やや離れた位置に落ちたそれらは、一つは地についた途端前のめりに倒れ、もう一つは伏したままの姿で地に落ちた。
高々と空に向かってそびえ立つ剣を、その背に生やしながら。
風が荒れ狂う。無形の刃が地を切り裂き、岩を砕き、泉の水を巻き上げる。
暴れまわる風は、獣のように唸り声をあげて大地を震わせ割り砕き、蛇のように遥か上方の森までその舌を伸ばし木々を撃ち落とす。
少年達の悲壮な顛末を前に、封印されし少女が目覚める。

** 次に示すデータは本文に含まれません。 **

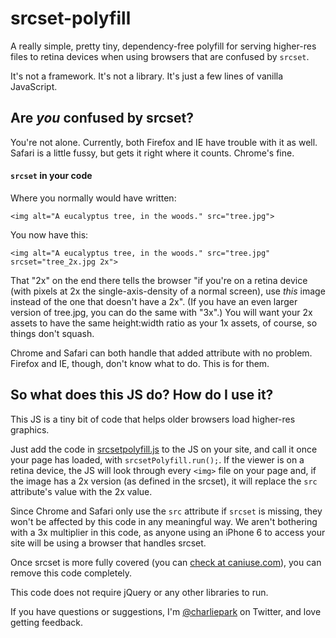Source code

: # srcset-polyfill

A really simple, pretty tiny, dependency-free polyfill for serving higher-res files to retina devices when using browsers that are confused by `srcset`.

It's not a framework. It's not a library. It's just a few lines of vanilla JavaScript.

## Are _you_ confused by srcset?

You're not alone. Currently, both Firefox and IE have trouble with it as well. Safari is a little fussy, but gets it right where it counts. Chrome's fine.

#### `srcset` in your code

Where you normally would have written:

```
<img alt="A eucalyptus tree, in the woods." src="tree.jpg">
```

You now have this:

```
<img alt="A eucalyptus tree, in the woods." src="tree.jpg" srcset="tree_2x.jpg 2x">
```

That "2x" on the end there tells the browser "if you're on a retina device (with pixels at 2x the single-axis-density of a normal screen), use _this_ image instead of the one that doesn't have a 2x". (If you have an even larger version of tree.jpg, you can do the same with "3x".) You will want your 2x assets to have the same height:width ratio as your 1x assets, of course, so things don't squash.

Chrome and Safari can both handle that added attribute with no problem. Firefox and IE, though, don't know what to do. This is for them.

## So what does this JS do? How do I use it?

This JS is a tiny bit of code that helps older browsers load higher-res graphics.

Just add the code in [srcsetpolyfill.js](https://github.com/charliepark/srcset-polyfill/blob/master/srcsetpolyfill.js) to the JS on your site, and call it once your page has loaded, with `srcsetPolyfill.run();`. If the viewer is on a retina device, the JS will look through every `<img>` file on your page and, if the image has a 2x version (as defined in the srcset), it will replace the `src` attribute's value with the 2x value.

Since Chrome and Safari only use the `src` attribute if `srcset` is missing, they won't be affected by this code in any meaningful way. We aren't bothering with a 3x multiplier in this code, as anyone using an iPhone 6 to access your site will be using a browser that handles srcset.

Once srcset is more fully covered (you can [check at caniuse.com](http://caniuse.com/#feat=srcset)), you can remove this code completely.

This code does not require jQuery or any other libraries to run.

If you have questions or suggestions, I'm [@charliepark](https://twitter.com/charliepark) on Twitter, and love getting feedback.
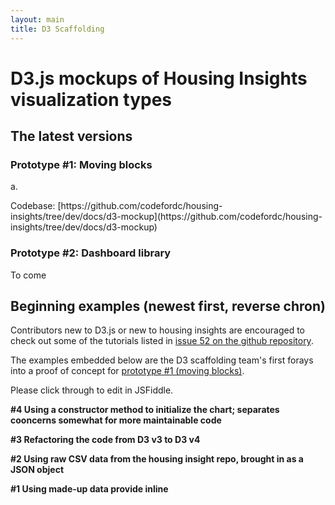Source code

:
 ```yaml
---
layout: main
title: D3 Scaffolding
---
```


# D3.js mockups of Housing Insights visualization types

## The latest versions 

### Prototype #1: Moving blocks
a.
<div id="chart-0"></div>
<!-- next prototype goes below -->
<!--b.
<svg id="chart-1"></svg>-->
Codebase: [https://github.com/codefordc/housing-insights/tree/dev/docs/d3-mockup](https://github.com/codefordc/housing-insights/tree/dev/docs/d3-mockup)

### Prototype #2: Dashboard library

To come

## Beginning examples (newest first, reverse chron)

Contributors new to D3.js or new to housing insights are encouraged to check out some of the tutorials listed in [issue 52 on the github repository](https://github.com/codefordc/housing-insights/issues/52#issue-199017844).

The examples embedded below are the D3 scaffolding team's first forays into a proof of concept for [prototype #1 (moving blocks)](https://github.com/codefordc/housing-insights/issues/48#issue-197904171).

Please click through to edit in JSFiddle.

**#4 Using a constructor method to initialize the chart; separates cooncerns somewhat for more maintainable code**
<script async src="//jsfiddle.net/ostermanj/h8xutLtr/35/embed/result/"></script>

**#3 Refactoring the code from D3 v3 to D3 v4**
<script async src="//jsfiddle.net/ostermanj/h8xutLtr/29/embed/result/"></script>

**#2 Using raw CSV data from the housing insight repo, brought in as a JSON object**
<script async src="//jsfiddle.net/ostermanj/h8xutLtr/28/embed/result/"></script>

**#1 Using made-up data provide inline**
<script async src="//jsfiddle.net/ostermanj/h8xutLtr/26/embed/result/"></script>


<!-- scripts for D3, D3-tip, and the visualizations -->
<script src="https://cdnjs.cloudflare.com/ajax/libs/d3/4.4.1/d3.min.js"></script>
<script src="{{ site.baseurl }}/d3-mockup/js/d3-tip.js"></script>
<script src="{{ site.baseurl }}/d3-mockup/js/prototype-1a.js"></script>
<!-- for additional prototpe sub-version, add link to js files follwowing prototype-1b, prototype-1c, etc
     with the main d3 selector point to the corresponding svg element toward the top -->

無理やり閉じられた穴は亀裂から再び広がり、潜り抜けた少女の魂があるべき所へ還る。
血の気の失せた紫の唇が震えて少年の名を紡ぎ、凍える身体を起こした少女が、慟哭と絶望の狭間から白く細い手を伸べる。
だがそれを許さぬ者がいた。それは穴から突如現れた。
それは巨大な漆黒の魔手を具現化させると、伏した少年を突き立つ剣ごと掴み上げた。
少女の叫びにもう一方の少年が覚醒し、即座に拾った剣でそこへ斬りかかる。穴から飛び出した少女はその太い指に飛び付き、風の鉈を振るう。
しかし黒き手は切り裂く剣や風を物ともせず、纏わりつく少年を振り払い、少女をつまみ上げた。

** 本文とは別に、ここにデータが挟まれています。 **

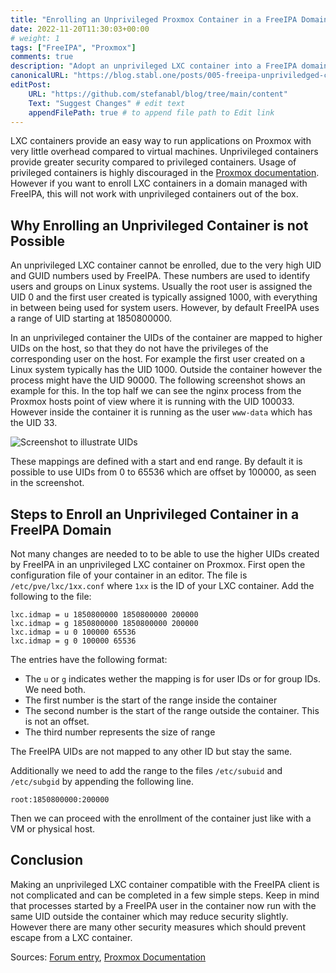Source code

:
 ```yaml
---
title: "Enrolling an Unprivileged Proxmox Container in a FreeIPA Domain"
date: 2022-11-20T11:30:03+00:00
# weight: 1
tags: ["FreeIPA", "Proxmox"]
comments: true
description: "Adopt an unprivileged LXC container into a FreeIPA domain for easy management."
canonicalURL: "https://blog.stabl.one/posts/005-freeipa-unpriviledged-container/"
editPost:
    URL: "https://github.com/stefanabl/blog/tree/main/content"
    Text: "Suggest Changes" # edit text
    appendFilePath: true # to append file path to Edit link
---
```

LXC containers provide an easy way to run applications on Proxmox with very little overhead compared to virtual machines.
Unprivileged containers provide greater security compared to privileged containers.
Usage of privileged containers is highly discouraged in the [Proxmox documentation](https://pve.proxmox.com/pve-docs/chapter-pct.html#pct_general).
However if you want to enroll LXC containers in a domain managed with FreeIPA, this will not work with unprivileged containers out of the box.

## Why Enrolling an Unprivileged Container is not Possible

An unprivileged LXC container cannot be enrolled, due to the very high UID and GUID numbers used by FreeIPA.
These numbers are used to identify users and groups on Linux systems.
Usually the root user is assigned the UID 0 and the first user created is typically assigned 1000, with everything in between being used for system users.
However, by default FreeIPA uses a range of UID starting at 1850800000.

<!--(Explain mapping)-->

In an unprivileged container the UIDs of the container are mapped to higher UIDs on the host, so that they do not have the privileges of the corresponding user on the host.
 For example the first user created on a Linux system typically has the UID 1000.
 Outside the container however the process might have the UID 90000.
 The following screenshot shows an example for this.
 In the top half we can see the nginx process from the Proxmox hosts point of view where it is running with the UID 100033.
 However inside the container it is running as the user `www-data` which has the UID 33.

![Screenshot to illustrate UIDs](../../posts/freeipa-unpriviledged-container/htop.jpg)

These mappings are defined with a start and end range.
By default it is possible to use UIDs from 0 to 65536 which are offset by 100000, as seen in the screenshot.

## Steps to Enroll an Unprivileged Container in a FreeIPA Domain

Not many changes are needed to to be able to use the higher UIDs created by FreeIPA in an unprivileged LXC container on Proxmox.
First open the configuration file of your container in an editor.
The file is `/etc/pve/lxc/1xx.conf` where `1xx` is the ID of your LXC container.
Add the following to the file:

```
lxc.idmap = u 1850800000 1850800000 200000 
lxc.idmap = g 1850800000 1850800000 200000 
lxc.idmap = u 0 100000 65536 
lxc.idmap = g 0 100000 65536
```
The entries have the following format:
- The `u` or `g` indicates wether the mapping is for user IDs or for group IDs. We need both.
- The first number is the start of the range inside the container
- The second number is the start of the range outside the container. This is not an offset.
- The third number represents the size of range

The FreeIPA UIDs are not mapped to any other ID but stay the same.

Additionally we need to add the range to the files `/etc/subuid` and `/etc/subgid` by appending the following line.

```
root:1850800000:200000
```

Then we can proceed with the enrollment of the container just like with a VM or physical host.

## Conclusion

Making an unprivileged LXC container compatible with the FreeIPA client is not complicated and can be completed in a few simple steps.
Keep in mind that processes started by a FreeIPA user in the container now run with the same UID outside the container which may reduce security slightly.
However there are many other security measures which should prevent escape from a LXC container.

Sources: [Forum entry](https://forum.proxmox.com/threads/can-i-ask-an-uid-range-not-to-be-mapped-in-an-unprivileged-container.49544/), [Proxmox Documentation](https://pve.proxmox.com/wiki/Unprivileged_LXC_containers)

少女を手にしたことにより、巨大な掌から剣を生やした少年が滑り落ちる。
残る少年がそれを庇う間に、一瞬にして漆黒の手が穴へ引き下がり、少女の姿と共に忽然と消え失せる。
辺りに静けさが満ちた一刻後、動かぬ友を抱く少年の絶叫が、荒れ果てた大地に木霊した。